Full text query understand how each field is defined, and so they can do the right thing. When you query a full text field, the query will apply the same analyzer to the query string to produce the correct list of terms to search for. By default analyzer will be apply to field with string type and turns this field into full text field.

Inverted Index

Elasticsearch uses a structure called an inverted index which is designed to allow very fast full text searches. An inverted index consists of a list of all the unique words that appear in any document, and for each word, a list of the documents in which it appears. For example two documents, each contain field with string:

1. "No anime no life"
2. "The term anime is a japanese word for animation video"

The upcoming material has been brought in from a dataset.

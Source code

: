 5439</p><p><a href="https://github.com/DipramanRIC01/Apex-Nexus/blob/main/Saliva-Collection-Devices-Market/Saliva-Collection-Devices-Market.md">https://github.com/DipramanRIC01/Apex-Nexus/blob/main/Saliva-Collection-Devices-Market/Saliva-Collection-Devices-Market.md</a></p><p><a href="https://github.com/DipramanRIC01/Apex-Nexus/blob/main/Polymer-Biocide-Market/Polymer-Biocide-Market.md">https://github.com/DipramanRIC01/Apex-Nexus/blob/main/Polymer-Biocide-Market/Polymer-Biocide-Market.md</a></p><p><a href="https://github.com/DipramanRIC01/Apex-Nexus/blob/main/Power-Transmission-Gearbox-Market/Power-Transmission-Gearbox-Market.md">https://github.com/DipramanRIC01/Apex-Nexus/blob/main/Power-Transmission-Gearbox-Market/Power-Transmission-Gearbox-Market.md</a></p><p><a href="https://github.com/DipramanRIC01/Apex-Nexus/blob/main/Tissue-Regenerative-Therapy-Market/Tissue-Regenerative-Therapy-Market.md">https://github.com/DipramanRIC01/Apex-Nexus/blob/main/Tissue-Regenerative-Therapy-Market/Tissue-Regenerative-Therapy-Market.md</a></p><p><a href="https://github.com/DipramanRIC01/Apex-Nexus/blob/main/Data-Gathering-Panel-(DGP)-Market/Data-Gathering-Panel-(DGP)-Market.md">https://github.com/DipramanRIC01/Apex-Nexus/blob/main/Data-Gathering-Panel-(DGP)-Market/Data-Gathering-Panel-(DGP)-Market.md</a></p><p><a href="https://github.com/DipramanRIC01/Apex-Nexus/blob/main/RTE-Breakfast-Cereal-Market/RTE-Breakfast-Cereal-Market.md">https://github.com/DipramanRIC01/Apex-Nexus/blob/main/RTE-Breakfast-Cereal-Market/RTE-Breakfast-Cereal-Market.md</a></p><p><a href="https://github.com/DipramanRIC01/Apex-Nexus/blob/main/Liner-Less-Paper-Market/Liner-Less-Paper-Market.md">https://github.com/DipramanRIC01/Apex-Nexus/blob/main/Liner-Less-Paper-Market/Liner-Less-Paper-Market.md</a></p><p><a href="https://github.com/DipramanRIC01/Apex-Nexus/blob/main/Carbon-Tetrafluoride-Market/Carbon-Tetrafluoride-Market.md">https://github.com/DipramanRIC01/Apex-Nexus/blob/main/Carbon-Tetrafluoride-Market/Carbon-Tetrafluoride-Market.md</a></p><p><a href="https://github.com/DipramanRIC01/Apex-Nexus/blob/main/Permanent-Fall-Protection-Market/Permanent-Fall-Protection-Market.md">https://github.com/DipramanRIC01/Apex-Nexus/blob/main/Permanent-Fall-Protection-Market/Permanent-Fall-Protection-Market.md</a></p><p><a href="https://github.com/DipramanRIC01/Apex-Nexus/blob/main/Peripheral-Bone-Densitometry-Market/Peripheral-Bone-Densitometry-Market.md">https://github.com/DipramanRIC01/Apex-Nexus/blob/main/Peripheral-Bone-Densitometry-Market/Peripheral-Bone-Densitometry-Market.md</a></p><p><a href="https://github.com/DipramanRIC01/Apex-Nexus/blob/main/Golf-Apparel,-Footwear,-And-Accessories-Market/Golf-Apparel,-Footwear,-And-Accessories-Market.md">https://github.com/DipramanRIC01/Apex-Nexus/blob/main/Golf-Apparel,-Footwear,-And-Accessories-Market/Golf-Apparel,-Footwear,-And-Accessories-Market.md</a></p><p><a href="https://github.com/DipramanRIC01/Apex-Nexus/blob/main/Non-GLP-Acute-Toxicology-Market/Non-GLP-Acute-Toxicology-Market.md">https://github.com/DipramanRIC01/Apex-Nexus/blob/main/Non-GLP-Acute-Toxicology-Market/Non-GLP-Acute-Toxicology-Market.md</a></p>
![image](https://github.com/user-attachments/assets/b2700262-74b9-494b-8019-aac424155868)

This will result in iverted indice in the following table.

| Term      | Doc 1 | Doc 2 |
| No        |   x   |       |
| anime     |   x   |   x   |
| no        |   x   |       |
| life      |   x   |       |
| The       |       |   x   |
| Term      |       |   x   |
| is        |       |   x   |
| a         |       |   x   |
| japanese  |       |   x   |
| word      |       |   x   |
| for       |       |   x   |
| animation |       |   x   |
| video     |       |   x   |

Now if we search for the term anime word we will get two results(hit) because the term anime appear in both Doc 1 and Doc 2, but because the term word only appear in Doc 2 this will pull Doc 2 in higher position(score) in the result list.

Conclusion

In this part we cover elasticsearch basic concept like how it store & structure data, how analysis being performed on data to create inverted index which is later on used to perform full text query. In the next part we will dive into Searching and take a look at Query DSL, which is a powerful feature of elasticsearch.